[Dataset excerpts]
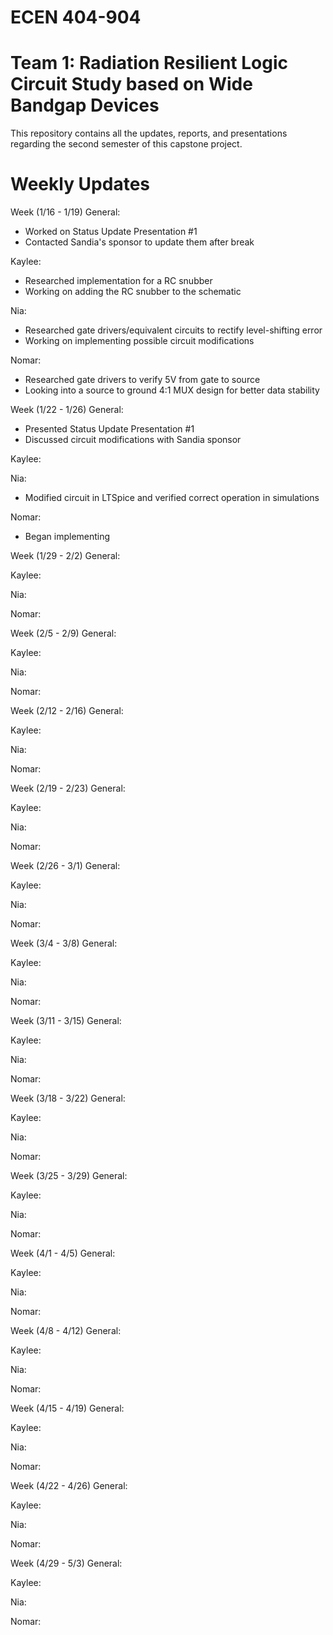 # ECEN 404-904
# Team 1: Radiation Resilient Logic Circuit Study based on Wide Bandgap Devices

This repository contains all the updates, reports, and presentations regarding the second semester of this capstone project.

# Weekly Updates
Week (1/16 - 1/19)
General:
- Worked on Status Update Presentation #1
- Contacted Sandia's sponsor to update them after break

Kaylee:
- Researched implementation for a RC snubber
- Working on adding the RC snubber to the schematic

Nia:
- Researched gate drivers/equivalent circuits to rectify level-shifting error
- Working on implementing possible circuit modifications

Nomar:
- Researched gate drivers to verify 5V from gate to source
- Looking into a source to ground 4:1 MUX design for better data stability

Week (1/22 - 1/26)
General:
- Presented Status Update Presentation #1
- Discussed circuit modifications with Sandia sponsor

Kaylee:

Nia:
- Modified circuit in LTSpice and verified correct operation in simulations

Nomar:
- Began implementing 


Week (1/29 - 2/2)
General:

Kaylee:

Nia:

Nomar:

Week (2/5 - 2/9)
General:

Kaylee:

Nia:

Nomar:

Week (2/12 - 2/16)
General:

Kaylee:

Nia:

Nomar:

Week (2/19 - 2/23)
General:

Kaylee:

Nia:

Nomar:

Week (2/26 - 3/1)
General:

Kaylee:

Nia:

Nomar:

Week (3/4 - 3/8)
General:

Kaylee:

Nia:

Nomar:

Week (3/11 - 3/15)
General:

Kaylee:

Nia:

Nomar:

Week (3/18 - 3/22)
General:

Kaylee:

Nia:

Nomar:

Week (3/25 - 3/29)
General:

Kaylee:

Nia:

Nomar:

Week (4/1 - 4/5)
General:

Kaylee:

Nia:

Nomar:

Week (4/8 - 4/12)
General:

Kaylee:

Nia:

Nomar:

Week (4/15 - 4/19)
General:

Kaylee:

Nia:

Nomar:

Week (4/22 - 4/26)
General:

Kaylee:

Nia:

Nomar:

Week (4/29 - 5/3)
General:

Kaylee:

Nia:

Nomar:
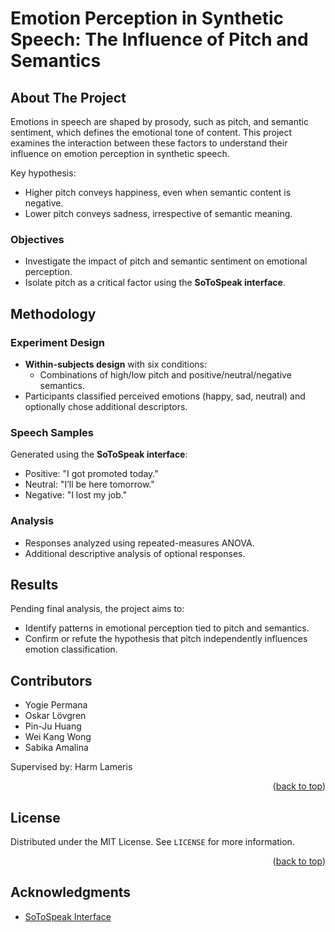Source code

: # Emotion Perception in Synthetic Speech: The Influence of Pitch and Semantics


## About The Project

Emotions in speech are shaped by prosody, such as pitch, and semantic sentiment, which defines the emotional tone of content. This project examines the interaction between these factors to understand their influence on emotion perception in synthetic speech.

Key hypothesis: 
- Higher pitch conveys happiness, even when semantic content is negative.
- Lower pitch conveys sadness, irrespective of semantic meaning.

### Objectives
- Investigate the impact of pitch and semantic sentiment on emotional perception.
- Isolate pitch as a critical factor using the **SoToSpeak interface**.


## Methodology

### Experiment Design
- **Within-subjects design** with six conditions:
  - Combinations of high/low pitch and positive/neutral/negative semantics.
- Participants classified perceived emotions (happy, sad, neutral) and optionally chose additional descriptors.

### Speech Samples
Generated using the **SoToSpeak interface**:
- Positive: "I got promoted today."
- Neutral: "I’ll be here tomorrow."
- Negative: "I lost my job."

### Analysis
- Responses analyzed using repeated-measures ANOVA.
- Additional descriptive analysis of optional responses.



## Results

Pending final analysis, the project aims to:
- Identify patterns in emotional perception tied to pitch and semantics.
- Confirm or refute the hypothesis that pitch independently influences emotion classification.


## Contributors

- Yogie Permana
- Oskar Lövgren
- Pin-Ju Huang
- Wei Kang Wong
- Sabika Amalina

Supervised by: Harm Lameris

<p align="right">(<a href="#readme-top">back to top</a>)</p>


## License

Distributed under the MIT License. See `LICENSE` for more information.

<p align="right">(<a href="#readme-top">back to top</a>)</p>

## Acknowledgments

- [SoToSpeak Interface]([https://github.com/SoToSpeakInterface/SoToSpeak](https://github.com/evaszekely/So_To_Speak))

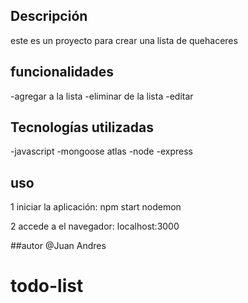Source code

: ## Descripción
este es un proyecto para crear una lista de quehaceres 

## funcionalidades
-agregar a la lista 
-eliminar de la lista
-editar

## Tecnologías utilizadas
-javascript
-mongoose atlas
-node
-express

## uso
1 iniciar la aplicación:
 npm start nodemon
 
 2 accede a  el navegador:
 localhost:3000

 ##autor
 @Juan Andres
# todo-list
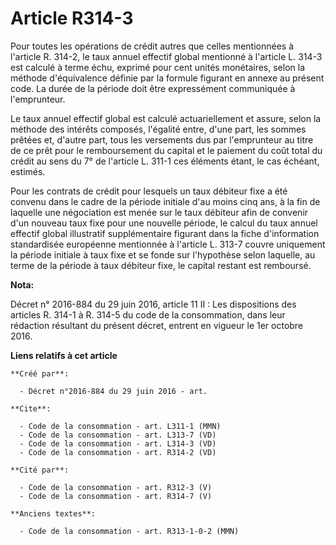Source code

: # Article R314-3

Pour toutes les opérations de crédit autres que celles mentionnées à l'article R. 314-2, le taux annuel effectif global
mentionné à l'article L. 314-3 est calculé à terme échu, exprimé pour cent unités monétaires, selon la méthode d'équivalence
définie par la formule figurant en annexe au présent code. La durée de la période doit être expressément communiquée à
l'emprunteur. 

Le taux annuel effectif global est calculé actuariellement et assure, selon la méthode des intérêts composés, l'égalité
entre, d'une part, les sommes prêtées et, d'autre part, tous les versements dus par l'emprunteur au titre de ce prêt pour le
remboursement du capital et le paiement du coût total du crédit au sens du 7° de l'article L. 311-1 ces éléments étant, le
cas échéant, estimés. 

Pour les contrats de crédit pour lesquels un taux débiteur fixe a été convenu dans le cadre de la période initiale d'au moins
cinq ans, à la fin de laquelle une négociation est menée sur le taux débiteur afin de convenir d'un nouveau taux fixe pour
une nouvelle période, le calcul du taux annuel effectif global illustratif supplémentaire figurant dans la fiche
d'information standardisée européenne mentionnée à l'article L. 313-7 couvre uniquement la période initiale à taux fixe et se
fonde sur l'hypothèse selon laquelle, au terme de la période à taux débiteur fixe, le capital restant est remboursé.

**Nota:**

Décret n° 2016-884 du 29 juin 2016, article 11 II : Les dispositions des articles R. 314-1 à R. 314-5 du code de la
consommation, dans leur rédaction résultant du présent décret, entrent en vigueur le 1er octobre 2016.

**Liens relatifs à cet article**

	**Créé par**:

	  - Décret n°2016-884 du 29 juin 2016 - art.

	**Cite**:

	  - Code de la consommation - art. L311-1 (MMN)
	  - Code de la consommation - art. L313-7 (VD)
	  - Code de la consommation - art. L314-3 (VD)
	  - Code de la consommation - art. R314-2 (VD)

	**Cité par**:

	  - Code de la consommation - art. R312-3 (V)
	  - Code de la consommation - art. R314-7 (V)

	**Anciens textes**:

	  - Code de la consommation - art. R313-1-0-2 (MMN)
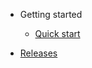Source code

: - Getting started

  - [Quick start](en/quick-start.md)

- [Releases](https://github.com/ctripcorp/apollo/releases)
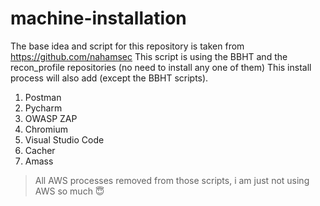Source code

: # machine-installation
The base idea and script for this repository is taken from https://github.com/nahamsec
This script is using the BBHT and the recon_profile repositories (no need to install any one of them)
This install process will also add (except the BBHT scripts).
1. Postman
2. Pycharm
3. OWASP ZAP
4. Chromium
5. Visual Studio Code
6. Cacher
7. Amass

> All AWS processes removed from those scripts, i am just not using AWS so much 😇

Task goal:
Pull every line containing "Sandia" out of the entries.

Answer section:
- Contacted Sandia's sponsor to update them after break
- Discussed circuit modifications with Sandia sponsor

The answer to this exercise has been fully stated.